Saved entries
• • • • • • •

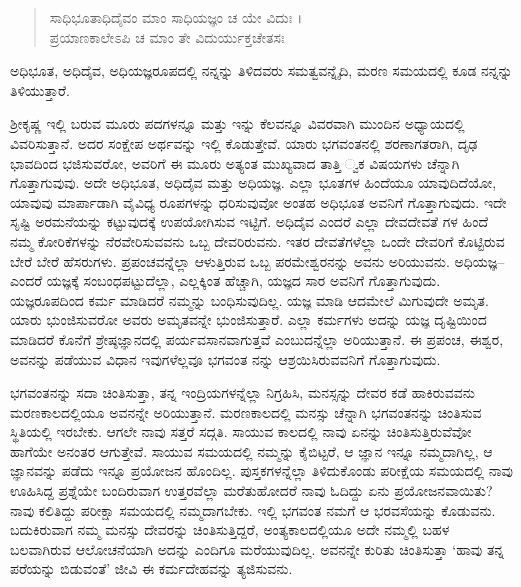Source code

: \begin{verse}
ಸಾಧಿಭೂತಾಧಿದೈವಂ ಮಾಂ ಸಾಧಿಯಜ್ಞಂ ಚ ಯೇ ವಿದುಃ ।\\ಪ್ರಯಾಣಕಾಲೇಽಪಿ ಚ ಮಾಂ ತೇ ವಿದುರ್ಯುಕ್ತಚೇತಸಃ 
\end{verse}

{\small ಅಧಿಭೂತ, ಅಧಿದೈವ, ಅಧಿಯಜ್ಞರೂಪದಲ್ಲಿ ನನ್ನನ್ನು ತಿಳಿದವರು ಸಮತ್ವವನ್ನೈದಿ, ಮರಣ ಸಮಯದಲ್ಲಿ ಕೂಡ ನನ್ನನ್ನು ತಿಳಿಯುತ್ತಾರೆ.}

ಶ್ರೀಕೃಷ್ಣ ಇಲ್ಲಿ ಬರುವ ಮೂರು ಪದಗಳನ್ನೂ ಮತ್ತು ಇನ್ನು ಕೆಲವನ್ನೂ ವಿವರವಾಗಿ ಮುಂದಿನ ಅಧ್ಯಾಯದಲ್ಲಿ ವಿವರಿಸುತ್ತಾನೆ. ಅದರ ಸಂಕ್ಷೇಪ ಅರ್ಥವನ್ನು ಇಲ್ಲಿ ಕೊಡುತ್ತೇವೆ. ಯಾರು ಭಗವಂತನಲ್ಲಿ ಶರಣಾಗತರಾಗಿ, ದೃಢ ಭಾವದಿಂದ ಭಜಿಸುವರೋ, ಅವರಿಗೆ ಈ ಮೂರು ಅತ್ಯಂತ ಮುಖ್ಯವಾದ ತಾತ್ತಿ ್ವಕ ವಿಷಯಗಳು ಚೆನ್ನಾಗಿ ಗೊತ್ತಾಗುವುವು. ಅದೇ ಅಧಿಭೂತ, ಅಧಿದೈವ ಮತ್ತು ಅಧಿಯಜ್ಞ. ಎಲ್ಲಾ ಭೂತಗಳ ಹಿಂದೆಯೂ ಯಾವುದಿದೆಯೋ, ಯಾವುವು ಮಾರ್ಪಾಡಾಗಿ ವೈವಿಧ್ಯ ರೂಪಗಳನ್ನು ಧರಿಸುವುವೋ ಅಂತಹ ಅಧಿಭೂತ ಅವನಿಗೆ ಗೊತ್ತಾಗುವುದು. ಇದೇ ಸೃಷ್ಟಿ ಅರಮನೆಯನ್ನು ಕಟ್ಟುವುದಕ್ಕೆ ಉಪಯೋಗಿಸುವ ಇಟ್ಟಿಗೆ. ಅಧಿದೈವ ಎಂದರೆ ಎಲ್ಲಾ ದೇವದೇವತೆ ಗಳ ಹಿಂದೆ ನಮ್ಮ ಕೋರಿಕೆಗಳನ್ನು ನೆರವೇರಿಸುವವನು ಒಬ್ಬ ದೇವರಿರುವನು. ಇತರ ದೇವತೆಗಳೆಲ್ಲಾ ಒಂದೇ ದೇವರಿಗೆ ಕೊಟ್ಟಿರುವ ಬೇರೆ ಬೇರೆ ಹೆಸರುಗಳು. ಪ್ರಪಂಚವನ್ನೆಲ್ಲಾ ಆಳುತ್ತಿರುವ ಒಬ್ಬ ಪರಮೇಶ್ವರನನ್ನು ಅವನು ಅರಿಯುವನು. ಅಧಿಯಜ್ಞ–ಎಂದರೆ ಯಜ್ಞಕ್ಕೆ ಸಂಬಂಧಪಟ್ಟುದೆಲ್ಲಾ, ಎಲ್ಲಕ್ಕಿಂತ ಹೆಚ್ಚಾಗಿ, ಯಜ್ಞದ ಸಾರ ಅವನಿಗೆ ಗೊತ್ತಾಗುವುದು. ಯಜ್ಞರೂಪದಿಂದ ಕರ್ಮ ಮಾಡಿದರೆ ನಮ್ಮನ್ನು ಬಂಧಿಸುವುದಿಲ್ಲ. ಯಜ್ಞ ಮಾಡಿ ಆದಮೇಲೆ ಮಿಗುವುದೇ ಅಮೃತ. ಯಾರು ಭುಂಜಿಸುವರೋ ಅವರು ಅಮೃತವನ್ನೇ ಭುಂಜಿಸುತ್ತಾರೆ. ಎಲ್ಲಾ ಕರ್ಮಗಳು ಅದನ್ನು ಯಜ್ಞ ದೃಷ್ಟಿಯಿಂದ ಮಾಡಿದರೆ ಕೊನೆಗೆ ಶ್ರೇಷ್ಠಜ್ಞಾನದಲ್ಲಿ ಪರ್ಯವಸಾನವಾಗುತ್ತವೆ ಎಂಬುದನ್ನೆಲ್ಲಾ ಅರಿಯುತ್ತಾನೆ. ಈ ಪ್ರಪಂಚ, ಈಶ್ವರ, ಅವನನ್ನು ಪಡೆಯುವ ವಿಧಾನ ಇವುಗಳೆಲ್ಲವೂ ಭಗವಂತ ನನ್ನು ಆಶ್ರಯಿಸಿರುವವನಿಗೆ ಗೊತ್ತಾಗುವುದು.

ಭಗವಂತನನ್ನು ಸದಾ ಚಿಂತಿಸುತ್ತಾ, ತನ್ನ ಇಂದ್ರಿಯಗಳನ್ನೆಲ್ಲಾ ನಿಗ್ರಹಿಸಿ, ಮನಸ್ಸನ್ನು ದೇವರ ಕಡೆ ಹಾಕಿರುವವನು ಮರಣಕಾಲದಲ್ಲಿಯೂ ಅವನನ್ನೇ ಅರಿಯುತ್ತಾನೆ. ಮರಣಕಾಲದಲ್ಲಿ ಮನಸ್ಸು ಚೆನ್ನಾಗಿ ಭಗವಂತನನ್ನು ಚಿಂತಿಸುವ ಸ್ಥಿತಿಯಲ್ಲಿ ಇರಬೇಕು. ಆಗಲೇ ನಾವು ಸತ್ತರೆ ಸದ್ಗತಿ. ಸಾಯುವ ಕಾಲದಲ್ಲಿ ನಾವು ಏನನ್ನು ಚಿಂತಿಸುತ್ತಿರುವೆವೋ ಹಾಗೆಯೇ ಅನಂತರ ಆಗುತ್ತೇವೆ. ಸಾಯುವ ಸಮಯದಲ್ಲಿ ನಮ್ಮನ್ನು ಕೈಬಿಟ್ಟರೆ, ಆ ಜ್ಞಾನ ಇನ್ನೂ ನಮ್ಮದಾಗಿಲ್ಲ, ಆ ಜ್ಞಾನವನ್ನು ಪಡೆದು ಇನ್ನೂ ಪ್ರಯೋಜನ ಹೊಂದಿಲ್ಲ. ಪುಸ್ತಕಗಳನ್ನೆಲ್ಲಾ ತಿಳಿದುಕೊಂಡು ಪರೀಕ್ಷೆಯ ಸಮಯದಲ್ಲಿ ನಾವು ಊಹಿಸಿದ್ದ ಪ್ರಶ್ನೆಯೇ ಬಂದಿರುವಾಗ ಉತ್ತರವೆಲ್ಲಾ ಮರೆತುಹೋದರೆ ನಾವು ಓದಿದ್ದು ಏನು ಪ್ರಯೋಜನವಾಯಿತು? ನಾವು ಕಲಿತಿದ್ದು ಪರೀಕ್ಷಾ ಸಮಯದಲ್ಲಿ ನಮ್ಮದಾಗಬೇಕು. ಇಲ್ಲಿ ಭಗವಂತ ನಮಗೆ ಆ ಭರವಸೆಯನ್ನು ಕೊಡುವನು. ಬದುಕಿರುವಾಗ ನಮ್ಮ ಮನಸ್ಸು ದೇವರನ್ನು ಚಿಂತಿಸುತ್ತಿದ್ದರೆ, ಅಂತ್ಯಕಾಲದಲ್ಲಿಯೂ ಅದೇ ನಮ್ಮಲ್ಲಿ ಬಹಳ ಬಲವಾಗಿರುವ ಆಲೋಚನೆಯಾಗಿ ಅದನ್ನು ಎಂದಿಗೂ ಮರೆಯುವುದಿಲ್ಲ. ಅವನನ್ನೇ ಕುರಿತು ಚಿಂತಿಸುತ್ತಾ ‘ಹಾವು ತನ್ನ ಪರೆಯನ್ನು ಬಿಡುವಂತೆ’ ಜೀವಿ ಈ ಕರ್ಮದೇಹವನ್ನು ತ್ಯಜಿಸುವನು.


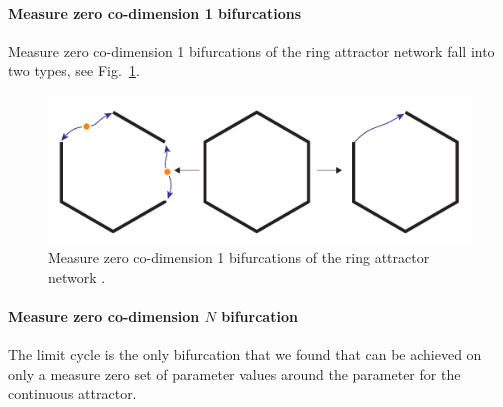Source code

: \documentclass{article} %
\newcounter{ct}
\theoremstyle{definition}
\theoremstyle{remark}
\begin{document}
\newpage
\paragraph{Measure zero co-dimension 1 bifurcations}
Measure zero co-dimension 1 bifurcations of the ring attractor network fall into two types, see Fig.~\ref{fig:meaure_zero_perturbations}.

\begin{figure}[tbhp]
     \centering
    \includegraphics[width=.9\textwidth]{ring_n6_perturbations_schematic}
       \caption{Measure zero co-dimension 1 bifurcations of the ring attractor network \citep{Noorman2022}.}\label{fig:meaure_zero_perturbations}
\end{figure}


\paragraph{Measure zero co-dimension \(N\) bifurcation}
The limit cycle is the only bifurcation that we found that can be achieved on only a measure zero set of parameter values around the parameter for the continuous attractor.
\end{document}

• • • • • • •

» **WHAT THE TASK ASKS**
Hand back the exact lines from the start of the entries to the line with "ಶ್ರೀಕೃಷ್ಣ ಇಲ್ಲಿ ಬರುವ", both ends kept and pictures left out.

» **WRITTEN ANSWER**
Source code

: \begin{verse}
ಸಾಧಿಭೂತಾಧಿದೈವಂ ಮಾಂ ಸಾಧಿಯಜ್ಞಂ ಚ ಯೇ ವಿದುಃ ।\\ಪ್ರಯಾಣಕಾಲೇಽಪಿ ಚ ಮಾಂ ತೇ ವಿದುರ್ಯುಕ್ತಚೇತಸಃ 
\end{verse}

{\small ಅಧಿಭೂತ, ಅಧಿದೈವ, ಅಧಿಯಜ್ಞರೂಪದಲ್ಲಿ ನನ್ನನ್ನು ತಿಳಿದವರು ಸಮತ್ವವನ್ನೈದಿ, ಮರಣ ಸಮಯದಲ್ಲಿ ಕೂಡ ನನ್ನನ್ನು ತಿಳಿಯುತ್ತಾರೆ.}

ಶ್ರೀಕೃಷ್ಣ ಇಲ್ಲಿ ಬರುವ ಮೂರು ಪದಗಳನ್ನೂ ಮತ್ತು ಇನ್ನು ಕೆಲವನ್ನೂ ವಿವರವಾಗಿ ಮುಂದಿನ ಅಧ್ಯಾಯದಲ್ಲಿ ವಿವರಿಸುತ್ತಾನೆ. ಅದರ ಸಂಕ್ಷೇಪ ಅರ್ಥವನ್ನು ಇಲ್ಲಿ ಕೊಡುತ್ತೇವೆ. ಯಾರು ಭಗವಂತನಲ್ಲಿ ಶರಣಾಗತರಾಗಿ, ದೃಢ ಭಾವದಿಂದ ಭಜಿಸುವರೋ, ಅವರಿಗೆ ಈ ಮೂರು ಅತ್ಯಂತ ಮುಖ್ಯವಾದ ತಾತ್ತಿ ್ವಕ ವಿಷಯಗಳು ಚೆನ್ನಾಗಿ ಗೊತ್ತಾಗುವುವು. ಅದೇ ಅಧಿಭೂತ, ಅಧಿದೈವ ಮತ್ತು ಅಧಿಯಜ್ಞ. ಎಲ್ಲಾ ಭೂತಗಳ ಹಿಂದೆಯೂ ಯಾವುದಿದೆಯೋ, ಯಾವುವು ಮಾರ್ಪಾಡಾಗಿ ವೈವಿಧ್ಯ ರೂಪಗಳನ್ನು ಧರಿಸುವುವೋ ಅಂತಹ ಅಧಿಭೂತ ಅವನಿಗೆ ಗೊತ್ತಾಗುವುದು. ಇದೇ ಸೃಷ್ಟಿ ಅರಮನೆಯನ್ನು ಕಟ್ಟುವುದಕ್ಕೆ ಉಪಯೋಗಿಸುವ ಇಟ್ಟಿಗೆ. ಅಧಿದೈವ ಎಂದರೆ ಎಲ್ಲಾ ದೇವದೇವತೆ ಗಳ ಹಿಂದೆ ನಮ್ಮ ಕೋರಿಕೆಗಳನ್ನು ನೆರವೇರಿಸುವವನು ಒಬ್ಬ ದೇವರಿರುವನು. ಇತರ ದೇವತೆಗಳೆಲ್ಲಾ ಒಂದೇ ದೇವರಿಗೆ ಕೊಟ್ಟಿರುವ ಬೇರೆ ಬೇರೆ ಹೆಸರುಗಳು. ಪ್ರಪಂಚವನ್ನೆಲ್ಲಾ ಆಳುತ್ತಿರುವ ಒಬ್ಬ ಪರಮೇಶ್ವರನನ್ನು ಅವನು ಅರಿಯುವನು. ಅಧಿಯಜ್ಞ–ಎಂದರೆ ಯಜ್ಞಕ್ಕೆ ಸಂಬಂಧಪಟ್ಟುದೆಲ್ಲಾ, ಎಲ್ಲಕ್ಕಿಂತ ಹೆಚ್ಚಾಗಿ, ಯಜ್ಞದ ಸಾರ ಅವನಿಗೆ ಗೊತ್ತಾಗುವುದು. ಯಜ್ಞರೂಪದಿಂದ ಕರ್ಮ ಮಾಡಿದರೆ ನಮ್ಮನ್ನು ಬಂಧಿಸುವುದಿಲ್ಲ. ಯಜ್ಞ ಮಾಡಿ ಆದಮೇಲೆ ಮಿಗುವುದೇ ಅಮೃತ. ಯಾರು ಭುಂಜಿಸುವರೋ ಅವರು ಅಮೃತವನ್ನೇ ಭುಂಜಿಸುತ್ತಾರೆ. ಎಲ್ಲಾ ಕರ್ಮಗಳು ಅದನ್ನು ಯಜ್ಞ ದೃಷ್ಟಿಯಿಂದ ಮಾಡಿದರೆ ಕೊನೆಗೆ ಶ್ರೇಷ್ಠಜ್ಞಾನದಲ್ಲಿ ಪರ್ಯವಸಾನವಾಗುತ್ತವೆ ಎಂಬುದನ್ನೆಲ್ಲಾ ಅರಿಯುತ್ತಾನೆ. ಈ ಪ್ರಪಂಚ, ಈಶ್ವರ, ಅವನನ್ನು ಪಡೆಯುವ ವಿಧಾನ ಇವುಗಳೆಲ್ಲವೂ ಭಗವಂತ ನನ್ನು ಆಶ್ರಯಿಸಿರುವವನಿಗೆ ಗೊತ್ತಾಗುವುದು.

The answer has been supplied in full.